Por quê ele foi superior a todos os seus colegas? Porque em termos de futebol ele não tinha defeitos (nos treinos surpreendia a todos defendendo melhor do que os bons goleiros de seus diferentes times). Em todos os restantes craques de cada época, por outro lado, você pode encontrar algum débito, e às vezes mais de um.

Não em Pelé. Ele era um artista produtivo e eficiente, o mais produtivo e o mais eficaz já conhecido. Foi uma esfinge imaculada. O foi nos clubes, onde ganhou tudo, e também o foi na sua seleção onde igualmente ganhou tudo. Ah… que ele não jogou na Europa? Bem, como se isso, especialmente naqueles tempos fosse importante, tempos em que o Brasil dava aulas de brilhantismo para os europeus. Não vamos incomodar com essa vulgaridade!

Se os próprios rivais o consagravam, quem somos nós, meros mortais para duvidar de sua magnitude? De fato, há uma anédota que exemplifica isso. Copa do Mundo de 1962, no Chile, segunda rodada. Brasil enfrenta a Tchecoslováquia. Meia hora de jogo. Falta forte acima de Pelé que o tiraria do torneio. Mas, nesse jogo, Pelé continua machucado, visivelmente impotente.

Vai à ponta esquerda apenas para receber e passar sem se movimentar. Mas, apesar de estar mancando, o lateral tcheco o derruba uma vez, duas vezes. Aí o capitão tcheco, o lendário volante Joseph Massoputs, encara seu lateral direito e fala que, caso voltasse a golpear Pelé machucado, ele o trocaria de lado.

E falou para o time todo, não golpear o Rei, apenas encostar se for necessário. E assim foi. Tamanho respeito pela sua qualidade. Outros tempos, outro futebol. Éramos felizes e não sabíamos.

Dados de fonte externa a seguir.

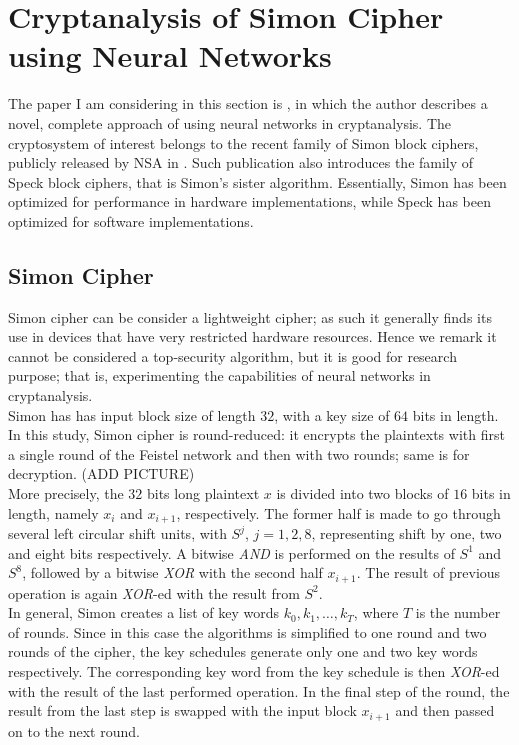 \documentclass[%
    corpo=11pt,
    twoside,
    stile=classica,
    oldstyle,
    autoretitolo,
    tipotesi=magistrale,
    greek,
    evenboxes,
    english
]{toptesi}
\begin{document}
\section{Cryptanalysis of Simon Cipher using Neural Networks}
The paper I am considering in this section is \cite{jay}, in which the author describes a novel, complete approach of using neural networks in cryptanalysis. The cryptosystem of interest belongs to the recent family of Simon block ciphers, publicly released by NSA in \cite{nsa}. Such publication also introduces the family of Speck block ciphers, that is Simon's sister algorithm. Essentially, Simon has been optimized for performance in hardware implementations, while Speck has been optimized for software implementations.
\subsection{Simon Cipher}
Simon cipher can be consider a lightweight cipher; as such it generally finds its use in devices that have very restricted hardware resources. Hence we remark it cannot be considered a top-security algorithm, but it is good for research purpose; that is, experimenting the capabilities of neural networks in cryptanalysis. \\
Simon has has input block size of length $32$, with a key size of $64$ bits in length. In this study, Simon cipher is round-reduced: it encrypts the plaintexts with first a single round of the Feistel network and then with two rounds; same is for decryption. (ADD PICTURE)\\
More precisely, the $32$ bits long plaintext $x$ is divided into two blocks of $16$ bits in length, namely $x_i$ and $x_{i+1}$, respectively. The former half is made to go through several left circular shift units, with $S^j$, $j = 1,2,8$, representing shift by one, two and eight bits respectively. A bitwise \textit{AND} is performed on the results of $S^1$ and $S^8$, followed by a bitwise \textit{XOR} with the second half $x_{i+1}$. The result of previous operation is again \textit{XOR}-ed with the result from $S^2$. \\
In general, Simon creates a list of key words $k_0, k_1, \dots, k_T$, where $T$ is the number of rounds. Since in this case the algorithms is simplified to one round and two rounds of the cipher, the key schedules generate only one and two key words respectively. The corresponding key word from the key schedule is then \textit{XOR}-ed with the result of the last performed operation. In the final step of the round, the result from the last step is swapped with the input block $x_{i+1}$ and then passed on to the next round.
\end{document}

Um dia perguntei-lhe qual era o seu segredo e ele disse-me – além de agradecer a Deus pelos atributos que lhe presenteou – uma frase cheia de filosofia que não esqueço:

“O meu segredo era confiar em mim e nunca ter medo de perder; porque o medo de perder anula a vontade de ganhar: e sem vitórias não há glória ou reconhecimento“.

Pelé não precisou de marketing nem do voto dos ‘millennials’ ou da geração ‘Y’ para ser proclamado o ‘Atleta do século’, título que a história pluralizará quando entender que ele foi único e exclusivo; assim dirá que ele foi o ‘Atleta de todos os séculos’. Sim, tudo isso porque Pelé não é só uma lenda dos gramados, ele é A Lenda.

Como o americano Cássius Clay no ringue; outro monstro de ébano. Ambos constituem o orgulho negro que superou as barreiras mais difíceis e rasteiras da historia, as do racismo e da discriminação. Nosso Super-Homem do futebol parte agora, no meio de uma notória pela sua ausência; claro que faltou Pelé, o jogador mais jovem até hoje a disputar uma final do Mundo e o mais jovem a marcar um gol na decisão do campeonato.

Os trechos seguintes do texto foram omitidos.